Stored data START
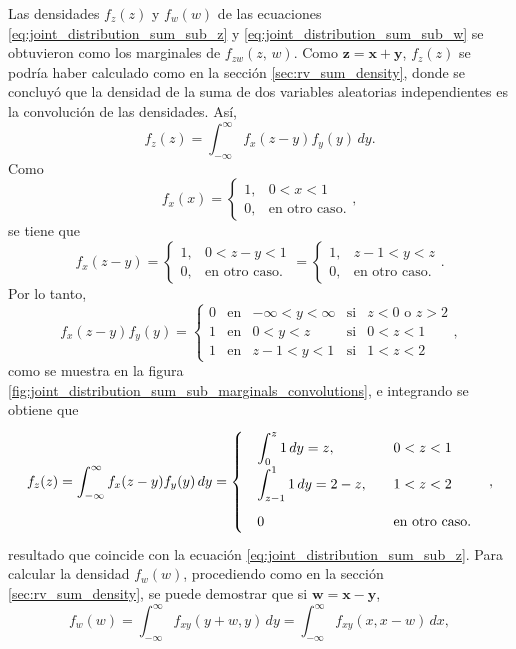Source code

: \documentclass[a4paper]{report}
\newcommand{\x}{\mathbf{x}}
\newcommand{\y}{\mathbf{y}}
\newcommand{\w}{\mathbf{w}}
\newcommand{\z}{\mathbf{z}}
\begin{document}
Las densidades \(f_z(z)\) y \(f_w(w)\) de las ecuaciones \ref{eq:joint_distribution_sum_sub_z} y \ref{eq:joint_distribution_sum_sub_w} se obtuvieron como los marginales de \(f_{zw}(z,\,w)\). Como \(\z=\x+\y\), \(f_z(z)\) se podría haber calculado como en la sección \ref{sec:rv_sum_density}, donde se concluyó que la densidad de la suma de dos variables aleatorias independientes es la convolución de las densidades. Así,
\[
 f_z(z)=\int_{-\infty}^{\infty}f_x(z-y)f_y(y)\,dy.
\]
Como
\[
  f_x(x)=
 \left\{\begin{array}{ll}
   1, &  0<x<1\\
   0, & \textrm{en otro caso.}
 \end{array} \right., 
\]
se tiene que
\[
  f_x(z-y)=
 \left\{\begin{array}{ll}
   1, &  0<z-y<1\\
   0, & \textrm{en otro caso.}
 \end{array} \right.=
 \left\{\begin{array}{ll}
   1, &  z-1<y<z\\
   0, & \textrm{en otro caso.}
 \end{array} \right..
\]
Por lo tanto,
\begin{equation}\label{eq:joint_distribution_sum_sub_fz_deduction}
  f_x(z-y)f_y(y)=
 \left\{\begin{array}{llclc}
   0 &  \textrm{en} &-\infty<y<\infty & \textrm{si} & z<0\textrm{ o }z>2\\
   1 &  \textrm{en} & 0<y<z & \textrm{si} & 0<z<1\\
   1 &  \textrm{en} & z-1<y<1 & \textrm{si} & 1<z<2
 \end{array}\right., 
\end{equation}
como se muestra en la figura \ref{fig:joint_distribution_sum_sub_marginals_convolutions}, e integrando se obtiene que
\[
 f_z(z)=\int_{-\infty}^{\infty}f_x(z-y)f_y(y)\,dy
\def\arraystretch{2}\arraycolsep=10pt
 =\left\{\begin{array}{ll}
   \displaystyle\int_{0}^{z}1\,dy=z, &  0<z<1\\
   \displaystyle\int_{z-1}^{1}1\,dy=2-z, & 1<z<2\\ 
   0 & \textrm{en otro caso.}
 \end{array} \right., 
\]
resultado que coincide con la ecuación \ref{eq:joint_distribution_sum_sub_z}.
Para calcular la densidad \(f_w(w)\), procediendo como en la sección \ref{sec:rv_sum_density}, se puede demostrar que si \(\w=\x-\y\),
\[
 f_w(w)=\int_{-\infty}^{\infty}f_{xy}(y+w,y)\,dy=\int_{-\infty}^{\infty}f_{xy}(x,x-w)\,dx,
\]
\end{document}
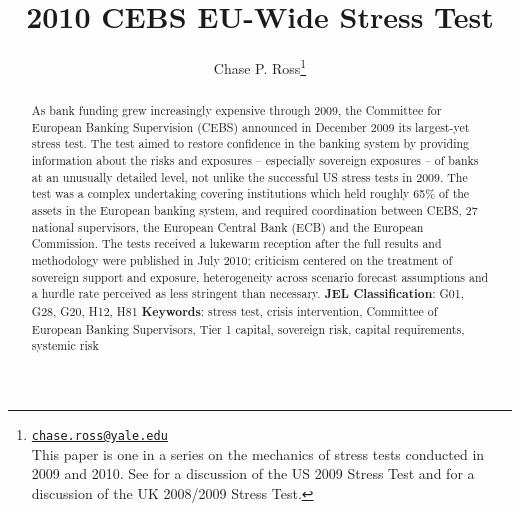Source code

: \documentclass[12pt]{article}
\begin{document}
\lhead{ }

\renewcommand{\headrulewidth}{0.0pt}
\renewcommand{\footrulewidth}{0.0pt}


\title{2010 CEBS EU-Wide Stress Test}%
\author{Chase P. Ross\thanks{\texttt{\href{mailto:chase.ross@yale.edu}{chase.ross@yale.edu}} \\ This paper is one in a series on the mechanics of stress tests conducted in 2009 and 2010. See \citet{Ross2016a} for a discussion of the US 2009 Stress Test and \citet{Ross2016b} for a discussion of the UK 2008/2009 Stress Test.}}



\maketitle

\begin{abstract}
As bank funding grew increasingly expensive through 2009, the Committee for European Banking Supervision (CEBS) announced in December 2009 its largest-yet stress test. The test aimed to restore confidence in the banking system by providing information about the risks and exposures -- especially sovereign exposures -- of banks at an unusually detailed level, not unlike the successful US stress tests in 2009. The test was a complex undertaking covering institutions which held roughly 65\% of the assets in the European banking system, and required coordination between CEBS, 27 national supervisors, the European Central Bank (ECB) and the European Commission. The tests received a lukewarm reception after the full results and methodology were published in July 2010; criticism centered on the treatment of sovereign support and exposure, heterogeneity across scenario forecast assumptions and a hurdle rate perceived as less stringent than necessary.
\newline
\newline
\textbf{JEL Classification}: G01, G28, G20, H12, H81
\newline
\textbf{Keywords}: stress test, crisis intervention, Committee of European Banking Supervisors, Tier 1 capital, sovereign risk, capital requirements, systemic risk

\end{abstract}
\newpage
\tableofcontents
\newpage
\end{document}
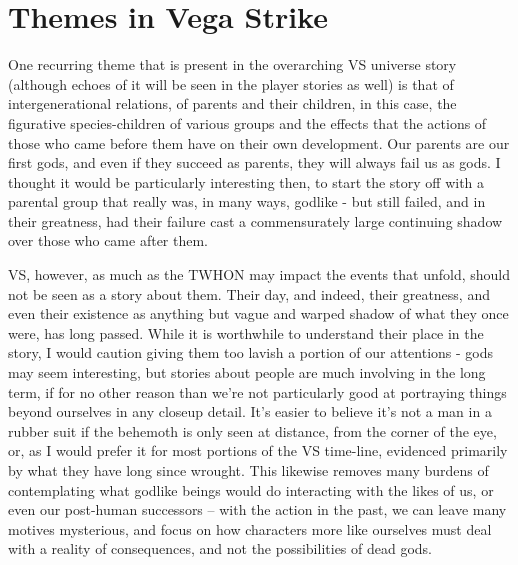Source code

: \section{Themes in Vega Strike}
\label{sec:VSthemes}
One recurring theme that is present in the overarching VS universe
story (although echoes of it will be seen in the player stories as
well) is that of intergenerational relations, of parents and their
children, in this case, the figurative species-children of various
groups and the effects that the actions of those who came before them
have on their own development. Our parents are our first gods, and
even if they succeed as parents, they will always fail us as gods. I
thought it would be particularly interesting then, to start the story
off with a parental group that really was, in many ways, godlike - but
still failed, and in their greatness, had their failure cast a
commensurately large continuing shadow over those who came after them.

VS, however, as much as the TWHON may impact the events that unfold,
should not be seen as a story about them. Their day, and indeed, their
greatness, and even their existence as anything but vague and warped
shadow of what they once were, has long passed. While it is worthwhile
to understand their place in the story, I would caution giving them
too lavish a portion of our attentions - gods may seem interesting,
but stories about people are much involving in the long term, if for
no other reason than we're not particularly good at portraying things
beyond ourselves in any closeup detail. It's easier to believe it's
not a man in a rubber suit if the behemoth is only seen at distance,
from the corner of the eye, or, as I would prefer it for most portions
of the VS time-line, evidenced primarily by what they have long since
wrought. This likewise removes many burdens of contemplating what
godlike beings would do interacting with the likes of us, or even our
post-human successors -- with the action in the past, we can leave
many motives mysterious, and focus on how characters more like
ourselves must deal with a reality of consequences, and not the
possibilities of dead gods.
Stored data END
Scan the records above for the string "label", then select every line that holds it.

\begin{equation}\label{eq:joint_distribution_sum_sub_fz_deduction}
\label{sec:VSthemes}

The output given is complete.